■ Your goal ■
Find the word "기반으로" in the listing below. Copy every line that has it.

■ Supplied material ■
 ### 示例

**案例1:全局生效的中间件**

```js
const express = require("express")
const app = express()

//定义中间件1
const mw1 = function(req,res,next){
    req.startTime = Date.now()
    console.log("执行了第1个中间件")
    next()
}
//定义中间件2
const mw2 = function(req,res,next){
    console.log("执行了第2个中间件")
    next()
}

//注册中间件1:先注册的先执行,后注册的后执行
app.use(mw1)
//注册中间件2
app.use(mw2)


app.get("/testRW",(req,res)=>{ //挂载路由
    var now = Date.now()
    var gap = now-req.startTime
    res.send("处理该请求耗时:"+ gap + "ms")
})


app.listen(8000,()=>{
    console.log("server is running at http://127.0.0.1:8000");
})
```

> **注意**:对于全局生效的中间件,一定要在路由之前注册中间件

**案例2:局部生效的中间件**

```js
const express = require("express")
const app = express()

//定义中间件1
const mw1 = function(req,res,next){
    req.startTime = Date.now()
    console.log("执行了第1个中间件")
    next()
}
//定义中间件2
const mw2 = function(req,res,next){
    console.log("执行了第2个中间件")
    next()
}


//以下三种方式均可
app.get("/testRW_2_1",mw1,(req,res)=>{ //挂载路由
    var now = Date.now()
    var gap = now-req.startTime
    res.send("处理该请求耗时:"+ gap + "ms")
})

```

...

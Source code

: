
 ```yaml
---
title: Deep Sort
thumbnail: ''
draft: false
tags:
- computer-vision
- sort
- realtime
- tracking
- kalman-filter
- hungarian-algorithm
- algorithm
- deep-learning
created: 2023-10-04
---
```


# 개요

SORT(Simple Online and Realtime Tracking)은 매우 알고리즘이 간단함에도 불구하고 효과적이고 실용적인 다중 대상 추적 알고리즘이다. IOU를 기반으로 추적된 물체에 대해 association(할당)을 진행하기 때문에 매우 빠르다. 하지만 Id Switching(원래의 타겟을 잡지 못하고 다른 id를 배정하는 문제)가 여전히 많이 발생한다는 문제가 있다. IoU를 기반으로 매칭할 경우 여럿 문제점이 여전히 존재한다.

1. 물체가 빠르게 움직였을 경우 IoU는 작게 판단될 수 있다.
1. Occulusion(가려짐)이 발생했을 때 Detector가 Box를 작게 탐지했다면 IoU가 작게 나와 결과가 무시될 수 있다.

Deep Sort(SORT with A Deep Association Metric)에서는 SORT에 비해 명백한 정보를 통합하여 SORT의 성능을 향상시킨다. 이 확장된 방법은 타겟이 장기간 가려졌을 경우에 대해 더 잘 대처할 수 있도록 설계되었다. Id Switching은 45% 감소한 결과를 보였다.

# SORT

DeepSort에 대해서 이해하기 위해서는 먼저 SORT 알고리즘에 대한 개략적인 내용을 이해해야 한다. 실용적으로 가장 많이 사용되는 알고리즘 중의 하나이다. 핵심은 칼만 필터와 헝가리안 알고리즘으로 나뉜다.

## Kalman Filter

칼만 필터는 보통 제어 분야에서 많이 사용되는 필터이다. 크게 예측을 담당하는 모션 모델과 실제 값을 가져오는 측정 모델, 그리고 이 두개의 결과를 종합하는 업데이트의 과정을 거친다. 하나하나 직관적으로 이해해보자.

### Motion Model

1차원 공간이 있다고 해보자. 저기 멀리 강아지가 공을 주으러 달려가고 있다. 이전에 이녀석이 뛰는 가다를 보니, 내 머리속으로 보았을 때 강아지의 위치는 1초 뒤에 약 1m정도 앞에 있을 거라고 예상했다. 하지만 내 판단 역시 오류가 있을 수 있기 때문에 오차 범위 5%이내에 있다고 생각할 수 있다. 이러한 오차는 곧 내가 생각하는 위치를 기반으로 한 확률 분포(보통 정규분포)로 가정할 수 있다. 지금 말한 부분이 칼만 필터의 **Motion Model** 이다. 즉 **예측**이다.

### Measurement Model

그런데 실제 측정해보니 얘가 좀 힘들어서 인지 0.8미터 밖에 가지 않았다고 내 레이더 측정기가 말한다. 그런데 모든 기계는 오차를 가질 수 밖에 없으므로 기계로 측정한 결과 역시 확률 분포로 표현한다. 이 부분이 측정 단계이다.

■ Output of the exercise ■
SORT(Simple Online and Realtime Tracking)은 매우 알고리즘이 간단함에도 불구하고 효과적이고 실용적인 다중 대상 추적 알고리즘이다. IOU를 기반으로 추적된 물체에 대해 association(할당)을 진행하기 때문에 매우 빠르다. 하지만 Id Switching(원래의 타겟을 잡지 못하고 다른 id를 배정하는 문제)가 여전히 많이 발생한다는 문제가 있다. IoU를 기반으로 매칭할 경우 여럿 문제점이 여전히 존재한다.
1차원 공간이 있다고 해보자. 저기 멀리 강아지가 공을 주으러 달려가고 있다. 이전에 이녀석이 뛰는 가다를 보니, 내 머리속으로 보았을 때 강아지의 위치는 1초 뒤에 약 1m정도 앞에 있을 거라고 예상했다. 하지만 내 판단 역시 오류가 있을 수 있기 때문에 오차 범위 5%이내에 있다고 생각할 수 있다. 이러한 오차는 곧 내가 생각하는 위치를 기반으로 한 확률 분포(보통 정규분포)로 가정할 수 있다. 지금 말한 부분이 칼만 필터의 **Motion Model** 이다. 즉 **예측**이다.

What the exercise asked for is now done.